While Mario, iconic as he is, is a simple plumber with few personality traits other than a peppy demeanor and a bushy mustache, early Sonic is probably best-defined as “Gen-X edgy.” This is not unintentional. Sega, hoping to distance itself from its rival, baked this sort of gritty personality into the core of the Sonic character.

As Blake Harris recalled in his book on the rivalry, Console Wars:

Sega needed to redefine itself as hip, cool, and in-your-face. Doing so would not only speak to older generations but present video games as a mainstream form of entertainment, no different from books, movies, and music. Toward that end, [CEO Tom] Kalinske proposed to increase Sega’s advertising budget and create edgy advertisements that mocked Nintendo and appealed to teens and college students rather than younger kids.

What Sega ended up with was Sonic, a character that in its initial construction “looked villainous and crude, complete with sharp fangs, a spiked collar, an electric guitar, and a human girlfriend whose cleavage made Barbie’s chest look flat.”

Sonic’s imposing look and personality were eventually scaled back, but Sega still had high hopes for his quote-unquote “mature” attitude.

Again, Harris explains:

Sonic wouldn’t just become the face of the company but also would represent their spirit: the tiny underdog moved with manic speed, and no matter what obstacles stood in his way, he never ever stopped going. Sonic embodied not only the spirit of Sega of America’s employees but also the cultural zeitgeist of the early nineties. He had captured Kurt Cobain’s “whatever” attitude, Michael Jordan’s graceful arrogance, and Bill Clinton’s get-it-done demeanor.

This idea is still central to how we use the web and interact online today. To cast it in more recent terms, Sonic was snark; Mario was smarm. Where Mario was unflinchingly nice and positive, Sonic called it like he saw it. He was good, but not kind. Respected, but not respectable.

If you were a young child in the ‘90s, as I was (NINETIES KIDS WHERE YOU AT???), Sonic might have been the personality that you modeled yourself on. You might have thought, as I did, that Sonic and his pals — Tails the flying fox and Knuckles the gliding echidna — were rad. And maybe, as I did, you carried that identity online with you. In the late-’90s, my older brother convinced our parents to let us sign up for AOL screennames.
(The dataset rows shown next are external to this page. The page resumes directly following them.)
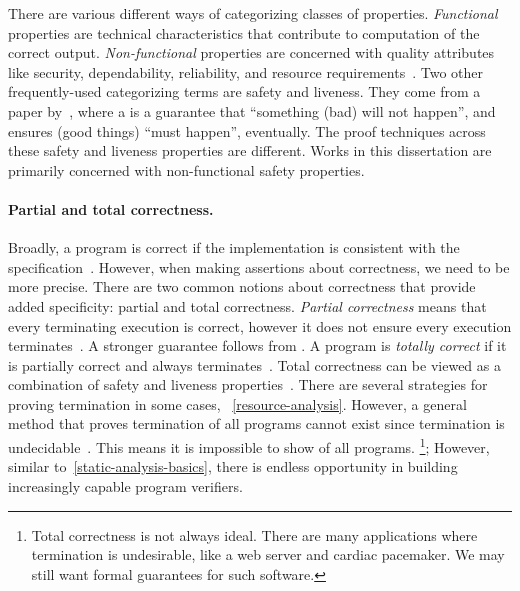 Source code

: There are various different ways of categorizing classes of properties.
\emph{Functional} properties are technical characteristics that contribute to computation of the correct output.
\emph{Non-functional} properties are concerned with quality attributes like security, dependability, reliability, and resource requirements~\cite{terbeek2018}.
Two other frequently-used categorizing terms are safety and liveness.
They come from a paper by~\textcite{lamport1977}, where
a \emph{} is a guarantee that \enquote{something (bad) will not happen},
and \emph{} ensures (good things) \enquote{must happen}, eventually.
The proof techniques across these safety and liveness properties are different.
Works in this dissertation are primarily concerned with non-functional safety properties.

\paragraph*{Partial and total correctness.}
Broadly, a program is correct if the implementation is consistent with the specification~\cite{furia2014b}.
However, when making assertions about correctness, we need to be more precise.
There are two common notions about correctness that provide added specificity: partial and total correctness.
\emph{Partial correctness} means that every terminating execution is correct, however it does not ensure every execution terminates~\cite[p. 64]{leino2023}.
A stronger guarantee follows from .
A program is \emph{totally correct} if it is partially correct and always terminates~\cite[p. 64]{leino2023}.
Total correctness can be viewed as a combination of safety and liveness properties~\cite{lamport1977}.
There are several strategies for proving termination in some cases, \cf~\autoref{resource-analysis}.
However, a general method that proves termination of all programs cannot exist since termination is undecidable~\cite{turing1936}.
This means it is impossible to show  of all programs.%
\footnote{Total correctness is not always ideal.
There are many applications where termination is undesirable, like a web server and cardiac pacemaker.
We may still want formal guarantees for such software.};
However, similar to~\autoref{static-analysis-basics}, there is endless opportunity in building increasingly capable program verifiers.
His screenname was Sonic1288, and following his lead, I made mine Tails1221. Yes, the very first username I created online was a Sonic the Hedgehog reference, and it was for the wimpy sidekick.

Alluding to Sonic in your screenname or avatar spoke volumes: “I’m not perfect, but I’m authentic. Through this blue anime hedgehog, I am conveying my humanity.”

A simple search for Sonic groups on Deviantart turns up more than 5,000 results. Some of them go way back, predating the rising of social media. The-Sonic-Catclub, which is meant solely for drawing of cat characters, was established in 2007. Even further back, Sonic-Chara-Club was founded in 2003. Now boasting 5,832 members, the group is still very active. Another group, devoted to drawing Sonic characters as if they were human, was also founded in 2003, before Facebook, before Twitter, before Tumblr. Many of the groups are dormant, and as new young fans log in to take the place of older ones, they create their own groups rather than trying to join existing ones.

Original characters illustrated in the Sonic style, many created as Mary Sues, are likewise ubiquitous online. Newgrounds even has a Sonic OC creator for you to use. There is also a fun impromptu social-media game in which you type “[your name] the hedgehog” into Google Image Search and post the first result.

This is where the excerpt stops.